I have worked on a customized DITA implementation on Arbortext in my company. Internally we did not have reporting on the top of it, which I created. I want to find out how does it work with other DITA implementation. How do you find out things like:

  • how many topics and ditamaps a writer owns
  • How many topics the writer has printed
  • How many products writer contributes to in the hierarchy
  • how many obsolete topics a writer has
    and more analytic stuff like that.
    at my company I have created an internal tool that provides various dashboards for writers, managers, for such analytics. But does other DITA tools come with this out of the box?


We authored in Arbortext and then oxygen, always wrote our own little scripts in the shell for reports. You could search on various metadata, but that’s not the same as a report or dashboard!

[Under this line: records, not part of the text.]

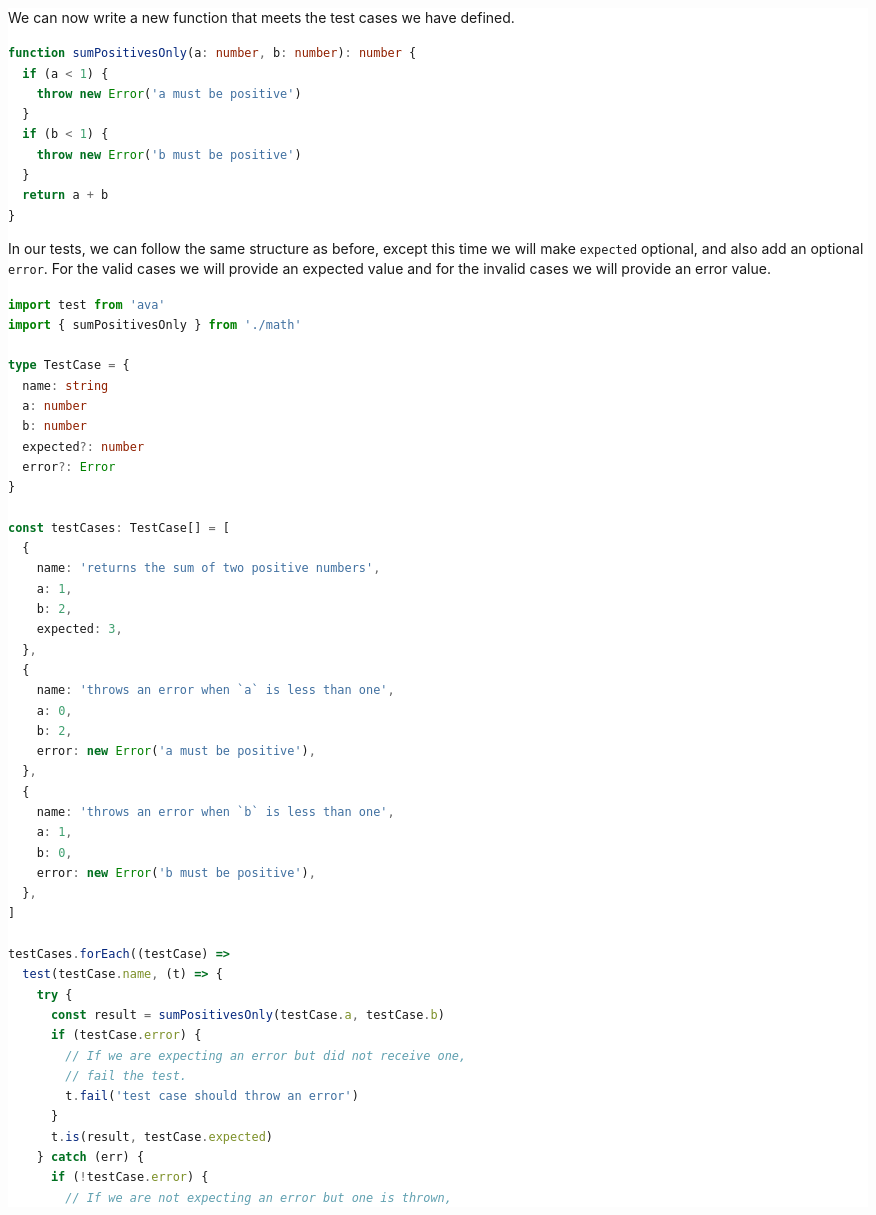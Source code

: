 We can now write a new function that meets the test cases we have defined.

```ts
function sumPositivesOnly(a: number, b: number): number {
  if (a < 1) {
    throw new Error('a must be positive')
  }
  if (b < 1) {
    throw new Error('b must be positive')
  }
  return a + b
}
```

In our tests, we can follow the same structure as before, except this time we
will make `expected` optional, and also add an optional `error`. For the valid
cases we will provide an expected value and for the invalid cases we will
provide an error value.

```ts
import test from 'ava'
import { sumPositivesOnly } from './math'

type TestCase = {
  name: string
  a: number
  b: number
  expected?: number
  error?: Error
}

const testCases: TestCase[] = [
  {
    name: 'returns the sum of two positive numbers',
    a: 1,
    b: 2,
    expected: 3,
  },
  {
    name: 'throws an error when `a` is less than one',
    a: 0,
    b: 2,
    error: new Error('a must be positive'),
  },
  {
    name: 'throws an error when `b` is less than one',
    a: 1,
    b: 0,
    error: new Error('b must be positive'),
  },
]

testCases.forEach((testCase) =>
  test(testCase.name, (t) => {
    try {
      const result = sumPositivesOnly(testCase.a, testCase.b)
      if (testCase.error) {
        // If we are expecting an error but did not receive one,
        // fail the test.
        t.fail('test case should throw an error')
      }
      t.is(result, testCase.expected)
    } catch (err) {
      if (!testCase.error) {
        // If we are not expecting an error but one is thrown,
```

I’d love to know how you determine that a topic is obsolete. I think that’s the biggest challenge in a mature company. Also, crisp definitions of products are challenging as over time, products become services…

Anyway, kudos to you for developing the reports & dashboards. I don’t know of any DITA/XML authoring tool that provides that kind of reporting.



Good to know that there aren’t many DITA/XML tools providing these reports, and I haven’t really worked on something that’s already existing in other systems :slight_smile: .

Topics that are obsolete has an obsolete date field set for them. So those without obsolete date are valid topics. That’s how I determine the obsolete status of the topic.


I would expect that sort of reporting to come from your CCMS. We’re in the middle of migrating our content from essentially a static repository to a true DITA CCMS-- and I’m certainly hoping for much more functionality like this. At the very least, I know that we’ll be able to find out where the topics are used, what topics link to each other, etc. I would certainly hope that we could do some more high-powered searching on various attributes of files (owner, obsolescence, last updated, etc.)